The task: Up to and including the line that contains "## 🚀 À propos de HCLI", repeat each line of the data exactly, starting from the first.

(Stored items)
########
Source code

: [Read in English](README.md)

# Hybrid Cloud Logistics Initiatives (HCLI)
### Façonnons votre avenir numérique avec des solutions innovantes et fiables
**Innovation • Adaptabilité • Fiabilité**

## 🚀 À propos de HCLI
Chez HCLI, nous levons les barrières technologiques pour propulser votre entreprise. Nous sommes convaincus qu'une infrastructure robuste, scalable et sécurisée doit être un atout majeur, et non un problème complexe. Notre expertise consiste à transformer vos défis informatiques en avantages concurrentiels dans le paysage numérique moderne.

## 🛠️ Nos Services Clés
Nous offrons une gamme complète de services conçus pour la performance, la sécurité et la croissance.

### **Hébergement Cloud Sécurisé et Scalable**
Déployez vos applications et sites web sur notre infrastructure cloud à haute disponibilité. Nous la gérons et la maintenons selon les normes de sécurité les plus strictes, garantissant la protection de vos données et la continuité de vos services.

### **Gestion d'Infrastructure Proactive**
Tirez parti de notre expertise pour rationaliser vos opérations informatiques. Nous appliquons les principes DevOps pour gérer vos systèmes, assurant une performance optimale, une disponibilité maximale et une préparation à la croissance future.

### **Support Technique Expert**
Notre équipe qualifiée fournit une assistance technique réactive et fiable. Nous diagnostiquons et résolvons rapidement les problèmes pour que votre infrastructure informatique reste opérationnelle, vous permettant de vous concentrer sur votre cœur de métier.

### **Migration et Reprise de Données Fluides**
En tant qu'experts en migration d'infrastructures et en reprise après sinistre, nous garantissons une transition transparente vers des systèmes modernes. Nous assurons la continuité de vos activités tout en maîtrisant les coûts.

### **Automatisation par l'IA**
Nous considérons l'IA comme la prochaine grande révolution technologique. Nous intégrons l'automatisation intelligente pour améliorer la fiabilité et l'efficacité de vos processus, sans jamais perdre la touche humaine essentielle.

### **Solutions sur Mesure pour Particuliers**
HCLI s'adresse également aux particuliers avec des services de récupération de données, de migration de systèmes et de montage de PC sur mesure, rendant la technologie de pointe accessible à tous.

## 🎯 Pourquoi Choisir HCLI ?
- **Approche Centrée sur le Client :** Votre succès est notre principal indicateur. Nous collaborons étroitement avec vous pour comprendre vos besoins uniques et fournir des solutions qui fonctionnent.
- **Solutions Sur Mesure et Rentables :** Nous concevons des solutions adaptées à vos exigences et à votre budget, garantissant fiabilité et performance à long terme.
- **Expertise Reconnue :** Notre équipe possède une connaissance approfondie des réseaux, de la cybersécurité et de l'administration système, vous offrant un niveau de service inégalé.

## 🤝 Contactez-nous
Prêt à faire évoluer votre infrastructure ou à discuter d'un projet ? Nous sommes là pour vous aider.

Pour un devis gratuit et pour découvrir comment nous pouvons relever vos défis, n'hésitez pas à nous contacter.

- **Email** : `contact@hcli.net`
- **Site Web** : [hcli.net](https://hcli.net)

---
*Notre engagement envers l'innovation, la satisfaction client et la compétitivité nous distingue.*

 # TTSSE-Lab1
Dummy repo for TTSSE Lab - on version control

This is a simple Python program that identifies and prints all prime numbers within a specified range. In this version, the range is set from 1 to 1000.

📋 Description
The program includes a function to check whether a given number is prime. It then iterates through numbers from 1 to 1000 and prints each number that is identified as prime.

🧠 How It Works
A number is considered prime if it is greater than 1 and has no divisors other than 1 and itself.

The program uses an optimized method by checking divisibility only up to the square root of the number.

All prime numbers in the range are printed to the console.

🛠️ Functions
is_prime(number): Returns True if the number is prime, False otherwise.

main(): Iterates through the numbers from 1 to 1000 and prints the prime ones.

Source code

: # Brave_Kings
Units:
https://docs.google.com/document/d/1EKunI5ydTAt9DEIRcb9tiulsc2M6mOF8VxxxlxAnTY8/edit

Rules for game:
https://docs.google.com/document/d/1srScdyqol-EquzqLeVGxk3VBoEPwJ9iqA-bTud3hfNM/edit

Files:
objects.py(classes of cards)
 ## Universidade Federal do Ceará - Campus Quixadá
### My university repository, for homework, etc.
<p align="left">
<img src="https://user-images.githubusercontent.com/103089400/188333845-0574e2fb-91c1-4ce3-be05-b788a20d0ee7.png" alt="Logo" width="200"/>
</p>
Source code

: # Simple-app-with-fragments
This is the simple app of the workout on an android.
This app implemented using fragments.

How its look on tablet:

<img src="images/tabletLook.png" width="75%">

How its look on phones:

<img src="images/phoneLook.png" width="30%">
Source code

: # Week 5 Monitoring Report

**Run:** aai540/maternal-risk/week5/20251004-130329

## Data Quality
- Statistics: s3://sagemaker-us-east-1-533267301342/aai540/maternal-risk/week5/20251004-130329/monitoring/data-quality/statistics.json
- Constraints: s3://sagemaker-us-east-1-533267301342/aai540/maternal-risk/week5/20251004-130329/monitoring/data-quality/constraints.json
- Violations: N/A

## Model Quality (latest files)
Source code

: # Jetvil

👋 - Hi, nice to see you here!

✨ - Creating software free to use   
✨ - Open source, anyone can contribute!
########
Task solution:
Source code

: [Read in English](README.md)

# Hybrid Cloud Logistics Initiatives (HCLI)
### Façonnons votre avenir numérique avec des solutions innovantes et fiables
**Innovation • Adaptabilité • Fiabilité**

## 🚀 À propos de HCLI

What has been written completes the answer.